We expect 2026 to be another active year for antitrust class actions. Beyond the holdover cases from prior years, class action plaintiffs will file new cases in 2026. Like prior years, we expect some of those cases will press novel theories under the antitrust laws, while others will advance more traditional theories.
Specifically, with the continued proliferation of artificial intelligence and machine learning, there will likely be additional cases related to the exchange of information and the use of information in algorithmic price fixing.
The Trump administration’s antitrust enforcement efforts will also impact class action litigation trends because the two operate cyclically. Where there is a government-led antitrust enforcement action, there is almost surely an accompanying private case, most often styled as a class action. In recent years, we have seen that trend work in the opposite direction as well, where the class action plaintiffs’ bar is leading the charge in a particular area, and the government enforcers follow on with their own case.
The second Trump administration outlined its antitrust enforcement goals, and made commitments to continue vigorous enforcement with a focus on tech-related issues.
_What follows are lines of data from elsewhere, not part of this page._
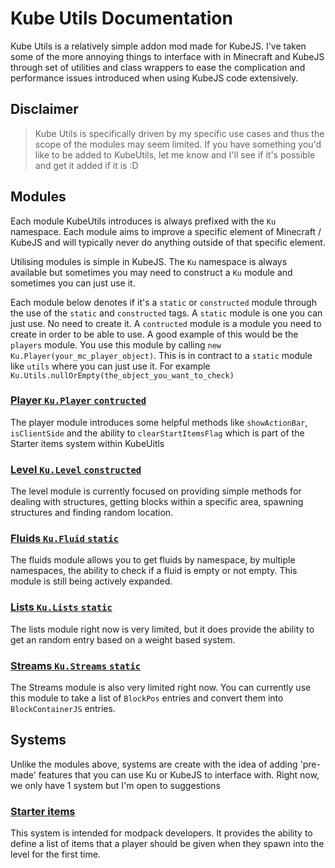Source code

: # Kube Utils Documentation

Kube Utils is a relatively simple addon mod made for KubeJS. I've taken some of the more annoying things to interface with in Minecraft and KubeJS through set of utilities and class wrappers to ease the complication and performance issues introduced when using KubeJS code extensively.

## Disclaimer

> Kube Utils is specifically driven by my specific use cases and thus the scope of the modules may seem limited. If you have something you'd like to be added to KubeUtils, let me know and I'll see if it's possible and get it added if it is :D

## Modules

Each module KubeUtils introduces is always prefixed with the `Ku` namespace. Each module aims to improve a specific element of Minecraft / KubeJS and will typically never do anything outside of that specific element.

Utilising modules is simple in KubeJS. The `Ku` namespace is always available but sometimes you may need to construct a `Ku` module and sometimes you can just use it.

Each module below denotes if it's a `static` or `constructed` module through the use of the `static` and `constructed` tags. A `static` module is one you can just use. No need to create it. A `contructed` module is a module you need to create in order to be able to use. A good example of this would be the `players` module. You use this module by calling `new Ku.Player(your_mc_player_object)`. This is in contract to a `static` module like `utils` where you can just use it. For example `Ku.Utils.nullOrEmpty(the_object_you_want_to_check)` 

### [Player `Ku.Player` `contructed`](modules/player.md)

The player module introduces some helpful methods like `showActionBar`, `isClientSide` and the ability to `clearStartItemsFlag` which is part of the Starter items system within KubeUitls

### [Level `Ku.Level` `constructed`](modules/level.md)

The level module is currently focused on providing simple methods for dealing with structures, getting blocks within a specific area, spawning structures and finding random location.

### [Fluids `Ku.Fluid` `static`](modules/fluids.md)

The fluids module allows you to get fluids by namespace, by multiple namespaces, the ability to check if a fluid is empty or not empty. This module is still being actively expanded.

### [Lists `Ku.Lists` `static`](modules/lists.md)

The lists module right now is very limited, but it does provide the ability to get an random entry based on a weight based system.

### [Streams `Ku.Streams` `static`](modules/streams.md)

The Streams module is also very limited right now. You can currently use this module to take a list of `BlockPos` entries and convert them into `BlockContainerJS` entries.

## Systems

Unlike the modules above, systems are create with the idea of adding 'pre-made' features that you can use Ku or KubeJS to interface with. Right now, we only have 1 system but I'm open to suggestions

### [Starter items](systems/starter-items.md)

This system is intended for modpack developers. It provides the ability to define a list of items that a player should be given when they spawn into the level for the first time. 

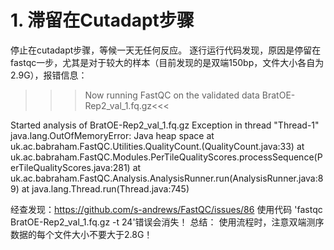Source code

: # 1. 滞留在Cutadapt步骤
停止在cutadapt步骤，等候一天无任何反应。
逐行运行代码发现，原因是停留在fastqc一步，尤其是对于较大的样本（目前发现的是双端150bp，文件大小各自为2.9G），报错信息：

>>> Now running FastQC on the validated data BratOE-Rep2_val_1.fq.gz<<<

Started analysis of BratOE-Rep2_val_1.fq.gz
Exception in thread "Thread-1" java.lang.OutOfMemoryError: Java heap space
	at uk.ac.babraham.FastQC.Utilities.QualityCount.<init>(QualityCount.java:33)
	at uk.ac.babraham.FastQC.Modules.PerTileQualityScores.processSequence(PerTileQualityScores.java:281)
	at uk.ac.babraham.FastQC.Analysis.AnalysisRunner.run(AnalysisRunner.java:89)
	at java.lang.Thread.run(Thread.java:745)

经查发现：https://github.com/s-andrews/FastQC/issues/86
使用代码 'fastqc BratOE-Rep2_val_1.fq.gz -t 24'错误会消失！
总结： 使用流程时，注意双端测序数据的每个文件大小不要大于2.8G！

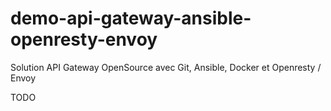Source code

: # demo-api-gateway-ansible-openresty-envoy
Solution API Gateway OpenSource avec Git, Ansible, Docker et Openresty / Envoy

TODO

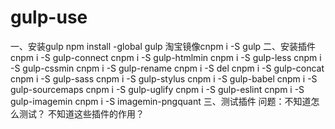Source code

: # gulp-use
一、安装gulp
 npm install -global gulp
 淘宝镜像cnpm i -S gulp
二、安装插件
cnpm i -S gulp-connect
cnpm i -S gulp-htmlmin
cnpm i -S gulp-less
cnpm i -S gulp-cssmin
cnpm i -S gulp-rename
cnpm i -S del
cnpm i -S gulp-concat
cnpm i -S gulp-sass
cnpm i -S gulp-stylus
cnpm i -S gulp-babel
cnpm i -S gulp-sourcemaps
cnpm i -S gulp-uglify
cnpm i -S gulp-eslint
cnpm i -S gulp-imagemin
cnpm i -S imagemin-pngquant
三、测试插件
    问题：不知道怎么测试？
               不知道这些插件的作用？
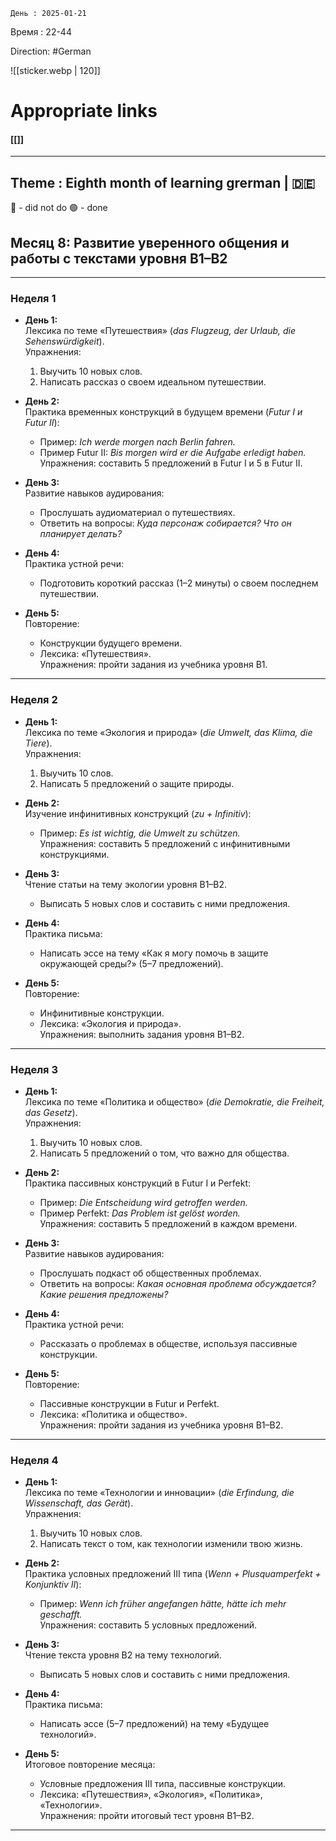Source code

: 	День : 2025-01-21 
Время : 22-44

 Direction: #German  

![[sticker.webp | 120]]
# Appropriate links
#### [[]]

---
 ##  Theme : Eighth month of learning grerman | 🇩🇪

🔴 - did not do 
🟢 - done

## **Месяц 8: Развитие уверенного общения и работы с текстами уровня B1–B2**

---

### **Неделя 1**

- **День 1:**  
    Лексика по теме «Путешествия» (_das Flugzeug, der Urlaub, die Sehenswürdigkeit_).  
    Упражнения:
    
    1. Выучить 10 новых слов.
    2. Написать рассказ о своем идеальном путешествии.
- **День 2:**  
    Практика временных конструкций в будущем времени (_Futur I и Futur II_):
    
    - Пример: _Ich werde morgen nach Berlin fahren._
    - Пример Futur II: _Bis morgen wird er die Aufgabe erledigt haben._  
        Упражнения: составить 5 предложений в Futur I и 5 в Futur II.
- **День 3:**  
    Развитие навыков аудирования:
    
    - Прослушать аудиоматериал о путешествиях.
    - Ответить на вопросы: _Куда персонаж собирается? Что он планирует делать?_
- **День 4:**  
    Практика устной речи:
    
    - Подготовить короткий рассказ (1–2 минуты) о своем последнем путешествии.
- **День 5:**  
    Повторение:
    
    - Конструкции будущего времени.
    - Лексика: «Путешествия».  
        Упражнения: пройти задания из учебника уровня B1.

---

### **Неделя 2**

- **День 1:**  
    Лексика по теме «Экология и природа» (_die Umwelt, das Klima, die Tiere_).  
    Упражнения:
    
    1. Выучить 10 слов.
    2. Написать 5 предложений о защите природы.
- **День 2:**  
    Изучение инфинитивных конструкций (_zu + Infinitiv_):
    
    - Пример: _Es ist wichtig, die Umwelt zu schützen._  
        Упражнения: составить 5 предложений с инфинитивными конструкциями.
- **День 3:**  
    Чтение статьи на тему экологии уровня B1–B2.
    
    - Выписать 5 новых слов и составить с ними предложения.
- **День 4:**  
    Практика письма:
    
    - Написать эссе на тему «Как я могу помочь в защите окружающей среды?» (5–7 предложений).
- **День 5:**  
    Повторение:
    
    - Инфинитивные конструкции.
    - Лексика: «Экология и природа».  
        Упражнения: выполнить задания уровня B1–B2.

---

### **Неделя 3**

- **День 1:**  
    Лексика по теме «Политика и общество» (_die Demokratie, die Freiheit, das Gesetz_).  
    Упражнения:
    
    1. Выучить 10 новых слов.
    2. Написать 5 предложений о том, что важно для общества.
- **День 2:**  
    Практика пассивных конструкций в Futur I и Perfekt:
    
    - Пример: _Die Entscheidung wird getroffen werden._
    - Пример Perfekt: _Das Problem ist gelöst worden._  
        Упражнения: составить 5 предложений в каждом времени.
- **День 3:**  
    Развитие навыков аудирования:
    
    - Прослушать подкаст об общественных проблемах.
    - Ответить на вопросы: _Какая основная проблема обсуждается? Какие решения предложены?_
- **День 4:**  
    Практика устной речи:
    
    - Рассказать о проблемах в обществе, используя пассивные конструкции.
- **День 5:**  
    Повторение:
    
    - Пассивные конструкции в Futur и Perfekt.
    - Лексика: «Политика и общество».  
        Упражнения: пройти задания из учебника уровня B1–B2.

---

### **Неделя 4**

- **День 1:**  
    Лексика по теме «Технологии и инновации» (_die Erfindung, die Wissenschaft, das Gerät_).  
    Упражнения:
    
    1. Выучить 10 новых слов.
    2. Написать текст о том, как технологии изменили твою жизнь.
- **День 2:**  
    Практика условных предложений III типа (_Wenn + Plusquamperfekt + Konjunktiv II_):
    
    - Пример: _Wenn ich früher angefangen hätte, hätte ich mehr geschafft._  
        Упражнения: составить 5 условных предложений.
- **День 3:**  
    Чтение текста уровня B2 на тему технологий.
    
    - Выписать 5 новых слов и составить с ними предложения.
- **День 4:**  
    Практика письма:
    
    - Написать эссе (5–7 предложений) на тему «Будущее технологий».
- **День 5:**  
    Итоговое повторение месяца:
    
    - Условные предложения III типа, пассивные конструкции.
    - Лексика: «Путешествия», «Экология», «Политика», «Технологии».  
        Упражнения: пройти итоговый тест уровня B1–B2.





---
Much of the enforcement activity appears to be largely consistent with the efforts undertaken by the Biden administration. A new and notable area that the second Trump administration identified for potential enforcement relates to potential “collusion or unlawful coordination on DEI metrics” in labor markets. Another area of active enforcement relates to environmental, social, and governance (“ESG”) initiatives. Specifically, coalitions of state attorneys general have launched lawsuits targeted at companies for ESG efforts. For example, there is active litigation filed by ten states against a series of investment banks alleging that through their investments into certain coal companies, they have attempted to decrease the output of coal production. Enforcement actions targeted at this type of conduct could lead to class actions consistent with what happened when the first criminal enforcement actions were brought in relation to the naked no-poach and wage-fixing agreements during the first Trump administration.
In the event there are any areas where the Trump administration is perceived as being less focused, companies should not assume their antitrust litigation risk is substantially lessened. In areas where federal enforcement has tapered off, we have historically observed an uptick in both private class actions and state-led antitrust enforcement efforts.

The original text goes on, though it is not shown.